**Required work:** Write out the whole listing exactly as it is written below.

»»

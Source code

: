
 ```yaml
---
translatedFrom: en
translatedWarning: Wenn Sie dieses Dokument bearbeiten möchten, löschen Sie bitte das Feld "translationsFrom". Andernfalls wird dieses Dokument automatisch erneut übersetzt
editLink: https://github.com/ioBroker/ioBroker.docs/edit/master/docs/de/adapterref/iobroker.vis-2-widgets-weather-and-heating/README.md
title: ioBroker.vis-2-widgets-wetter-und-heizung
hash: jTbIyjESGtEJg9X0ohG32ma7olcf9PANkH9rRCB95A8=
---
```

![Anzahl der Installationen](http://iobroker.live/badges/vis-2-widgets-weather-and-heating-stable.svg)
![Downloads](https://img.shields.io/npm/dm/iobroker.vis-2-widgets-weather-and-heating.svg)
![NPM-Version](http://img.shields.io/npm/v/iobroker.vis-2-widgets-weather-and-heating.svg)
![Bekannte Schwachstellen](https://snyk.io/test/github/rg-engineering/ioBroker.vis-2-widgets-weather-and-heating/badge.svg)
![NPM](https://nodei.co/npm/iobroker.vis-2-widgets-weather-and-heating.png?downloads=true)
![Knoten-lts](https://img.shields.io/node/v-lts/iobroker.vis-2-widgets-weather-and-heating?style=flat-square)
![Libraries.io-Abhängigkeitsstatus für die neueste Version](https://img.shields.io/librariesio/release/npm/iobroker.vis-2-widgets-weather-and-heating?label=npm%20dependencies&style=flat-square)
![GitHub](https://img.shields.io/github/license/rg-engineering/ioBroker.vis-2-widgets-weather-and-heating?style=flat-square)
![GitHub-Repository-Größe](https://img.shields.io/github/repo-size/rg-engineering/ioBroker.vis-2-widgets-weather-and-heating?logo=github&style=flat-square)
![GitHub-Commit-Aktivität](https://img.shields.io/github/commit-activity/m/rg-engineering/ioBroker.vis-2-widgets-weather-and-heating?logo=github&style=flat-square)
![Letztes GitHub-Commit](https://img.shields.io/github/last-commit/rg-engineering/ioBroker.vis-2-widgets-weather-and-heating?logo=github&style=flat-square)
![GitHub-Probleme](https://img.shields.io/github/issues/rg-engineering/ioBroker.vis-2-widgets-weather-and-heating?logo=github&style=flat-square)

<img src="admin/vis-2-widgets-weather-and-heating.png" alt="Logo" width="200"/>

««

**Solution for this problem:**
Source code

:
 ```yaml
---
translatedFrom: en
translatedWarning: Wenn Sie dieses Dokument bearbeiten möchten, löschen Sie bitte das Feld "translationsFrom". Andernfalls wird dieses Dokument automatisch erneut übersetzt
editLink: https://github.com/ioBroker/ioBroker.docs/edit/master/docs/de/adapterref/iobroker.vis-2-widgets-weather-and-heating/README.md
title: ioBroker.vis-2-widgets-wetter-und-heizung
hash: jTbIyjESGtEJg9X0ohG32ma7olcf9PANkH9rRCB95A8=
---
```

![Anzahl der Installationen](http://iobroker.live/badges/vis-2-widgets-weather-and-heating-stable.svg)
![Downloads](https://img.shields.io/npm/dm/iobroker.vis-2-widgets-weather-and-heating.svg)
![NPM-Version](http://img.shields.io/npm/v/iobroker.vis-2-widgets-weather-and-heating.svg)
![Bekannte Schwachstellen](https://snyk.io/test/github/rg-engineering/ioBroker.vis-2-widgets-weather-and-heating/badge.svg)
![NPM](https://nodei.co/npm/iobroker.vis-2-widgets-weather-and-heating.png?downloads=true)
![Knoten-lts](https://img.shields.io/node/v-lts/iobroker.vis-2-widgets-weather-and-heating?style=flat-square)
![Libraries.io-Abhängigkeitsstatus für die neueste Version](https://img.shields.io/librariesio/release/npm/iobroker.vis-2-widgets-weather-and-heating?label=npm%20dependencies&style=flat-square)
![GitHub](https://img.shields.io/github/license/rg-engineering/ioBroker.vis-2-widgets-weather-and-heating?style=flat-square)
![GitHub-Repository-Größe](https://img.shields.io/github/repo-size/rg-engineering/ioBroker.vis-2-widgets-weather-and-heating?logo=github&style=flat-square)
![GitHub-Commit-Aktivität](https://img.shields.io/github/commit-activity/m/rg-engineering/ioBroker.vis-2-widgets-weather-and-heating?logo=github&style=flat-square)
![Letztes GitHub-Commit](https://img.shields.io/github/last-commit/rg-engineering/ioBroker.vis-2-widgets-weather-and-heating?logo=github&style=flat-square)
![GitHub-Probleme](https://img.shields.io/github/issues/rg-engineering/ioBroker.vis-2-widgets-weather-and-heating?logo=github&style=flat-square)

<img src="admin/vis-2-widgets-weather-and-heating.png" alt="Logo" width="200"/>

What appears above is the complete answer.